Information:
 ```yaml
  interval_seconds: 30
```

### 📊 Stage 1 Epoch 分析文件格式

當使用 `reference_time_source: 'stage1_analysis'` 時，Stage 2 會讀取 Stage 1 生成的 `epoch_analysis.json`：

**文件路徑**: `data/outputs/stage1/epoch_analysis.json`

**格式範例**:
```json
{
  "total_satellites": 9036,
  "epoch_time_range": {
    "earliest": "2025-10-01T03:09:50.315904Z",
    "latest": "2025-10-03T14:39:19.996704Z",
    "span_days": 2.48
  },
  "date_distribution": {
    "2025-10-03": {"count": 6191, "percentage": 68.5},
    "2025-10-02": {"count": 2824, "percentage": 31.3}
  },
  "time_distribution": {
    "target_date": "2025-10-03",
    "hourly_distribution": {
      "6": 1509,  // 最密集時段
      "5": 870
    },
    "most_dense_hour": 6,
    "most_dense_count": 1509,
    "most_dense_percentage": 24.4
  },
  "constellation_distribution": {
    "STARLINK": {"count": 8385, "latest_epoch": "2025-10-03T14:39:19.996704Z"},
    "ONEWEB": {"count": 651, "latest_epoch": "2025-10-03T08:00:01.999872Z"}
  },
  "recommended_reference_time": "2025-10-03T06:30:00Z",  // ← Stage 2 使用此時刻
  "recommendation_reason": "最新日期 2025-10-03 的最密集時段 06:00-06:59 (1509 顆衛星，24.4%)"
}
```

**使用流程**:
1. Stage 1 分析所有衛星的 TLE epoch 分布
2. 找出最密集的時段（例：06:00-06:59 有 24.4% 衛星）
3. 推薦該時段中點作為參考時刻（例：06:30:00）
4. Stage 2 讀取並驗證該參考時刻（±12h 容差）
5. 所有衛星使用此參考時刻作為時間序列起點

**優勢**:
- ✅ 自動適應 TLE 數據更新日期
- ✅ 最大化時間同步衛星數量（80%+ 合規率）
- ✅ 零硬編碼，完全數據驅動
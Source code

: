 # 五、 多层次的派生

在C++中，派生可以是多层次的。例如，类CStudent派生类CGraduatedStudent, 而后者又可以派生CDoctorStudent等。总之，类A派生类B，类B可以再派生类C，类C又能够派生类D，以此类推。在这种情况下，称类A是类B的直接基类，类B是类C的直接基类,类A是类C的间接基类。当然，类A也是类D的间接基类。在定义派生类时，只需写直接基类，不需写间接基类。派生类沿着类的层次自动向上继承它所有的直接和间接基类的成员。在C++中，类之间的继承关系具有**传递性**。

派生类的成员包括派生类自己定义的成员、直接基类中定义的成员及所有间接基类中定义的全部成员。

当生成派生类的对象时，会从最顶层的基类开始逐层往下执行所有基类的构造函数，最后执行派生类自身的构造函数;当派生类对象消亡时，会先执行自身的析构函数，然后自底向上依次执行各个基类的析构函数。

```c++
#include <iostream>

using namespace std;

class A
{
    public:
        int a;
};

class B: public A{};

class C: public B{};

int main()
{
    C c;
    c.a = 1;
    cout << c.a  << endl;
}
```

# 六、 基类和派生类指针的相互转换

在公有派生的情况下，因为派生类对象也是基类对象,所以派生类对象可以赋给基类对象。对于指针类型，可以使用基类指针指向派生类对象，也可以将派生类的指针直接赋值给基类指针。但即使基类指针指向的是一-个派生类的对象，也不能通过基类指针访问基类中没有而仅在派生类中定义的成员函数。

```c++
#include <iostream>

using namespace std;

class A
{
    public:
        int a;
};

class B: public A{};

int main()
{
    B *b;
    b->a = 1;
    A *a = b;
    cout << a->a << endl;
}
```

Task requirements: With every line intact, output the listing above exactly.

Result of the exercise:
 ```yaml
  interval_seconds: 30
```

### 📊 Stage 1 Epoch 分析文件格式

當使用 `reference_time_source: 'stage1_analysis'` 時，Stage 2 會讀取 Stage 1 生成的 `epoch_analysis.json`：

**文件路徑**: `data/outputs/stage1/epoch_analysis.json`

**格式範例**:
```json
{
  "total_satellites": 9036,
  "epoch_time_range": {
    "earliest": "2025-10-01T03:09:50.315904Z",
    "latest": "2025-10-03T14:39:19.996704Z",
    "span_days": 2.48
  },
  "date_distribution": {
    "2025-10-03": {"count": 6191, "percentage": 68.5},
    "2025-10-02": {"count": 2824, "percentage": 31.3}
  },
  "time_distribution": {
    "target_date": "2025-10-03",
    "hourly_distribution": {
      "6": 1509,  // 最密集時段
      "5": 870
    },
    "most_dense_hour": 6,
    "most_dense_count": 1509,
    "most_dense_percentage": 24.4
  },
  "constellation_distribution": {
    "STARLINK": {"count": 8385, "latest_epoch": "2025-10-03T14:39:19.996704Z"},
    "ONEWEB": {"count": 651, "latest_epoch": "2025-10-03T08:00:01.999872Z"}
  },
  "recommended_reference_time": "2025-10-03T06:30:00Z",  // ← Stage 2 使用此時刻
  "recommendation_reason": "最新日期 2025-10-03 的最密集時段 06:00-06:59 (1509 顆衛星，24.4%)"
}
```

**使用流程**:
1. Stage 1 分析所有衛星的 TLE epoch 分布
2. 找出最密集的時段（例：06:00-06:59 有 24.4% 衛星）
3. 推薦該時段中點作為參考時刻（例：06:30:00）
4. Stage 2 讀取並驗證該參考時刻（±12h 容差）
5. 所有衛星使用此參考時刻作為時間序列起點

**優勢**:
- ✅ 自動適應 TLE 數據更新日期
- ✅ 最大化時間同步衛星數量（80%+ 合規率）
- ✅ 零硬編碼，完全數據驅動
Source code

: # 五、 多层次的派生

在C++中，派生可以是多层次的。例如，类CStudent派生类CGraduatedStudent, 而后者又可以派生CDoctorStudent等。总之，类A派生类B，类B可以再派生类C，类C又能够派生类D，以此类推。在这种情况下，称类A是类B的直接基类，类B是类C的直接基类,类A是类C的间接基类。当然，类A也是类D的间接基类。在定义派生类时，只需写直接基类，不需写间接基类。派生类沿着类的层次自动向上继承它所有的直接和间接基类的成员。在C++中，类之间的继承关系具有**传递性**。

派生类的成员包括派生类自己定义的成员、直接基类中定义的成员及所有间接基类中定义的全部成员。

当生成派生类的对象时，会从最顶层的基类开始逐层往下执行所有基类的构造函数，最后执行派生类自身的构造函数;当派生类对象消亡时，会先执行自身的析构函数，然后自底向上依次执行各个基类的析构函数。

```c++
#include <iostream>

using namespace std;

class A
{
    public:
        int a;
};

class B: public A{};

class C: public B{};

int main()
{
    C c;
    c.a = 1;
    cout << c.a  << endl;
}
```

# 六、 基类和派生类指针的相互转换

在公有派生的情况下，因为派生类对象也是基类对象,所以派生类对象可以赋给基类对象。对于指针类型，可以使用基类指针指向派生类对象，也可以将派生类的指针直接赋值给基类指针。但即使基类指针指向的是一-个派生类的对象，也不能通过基类指针访问基类中没有而仅在派生类中定义的成员函数。

```c++
#include <iostream>

using namespace std;

class A
{
    public:
        int a;
};

class B: public A{};

int main()
{
    B *b;
    b->a = 1;
    A *a = b;
    cout << a->a << endl;
}
```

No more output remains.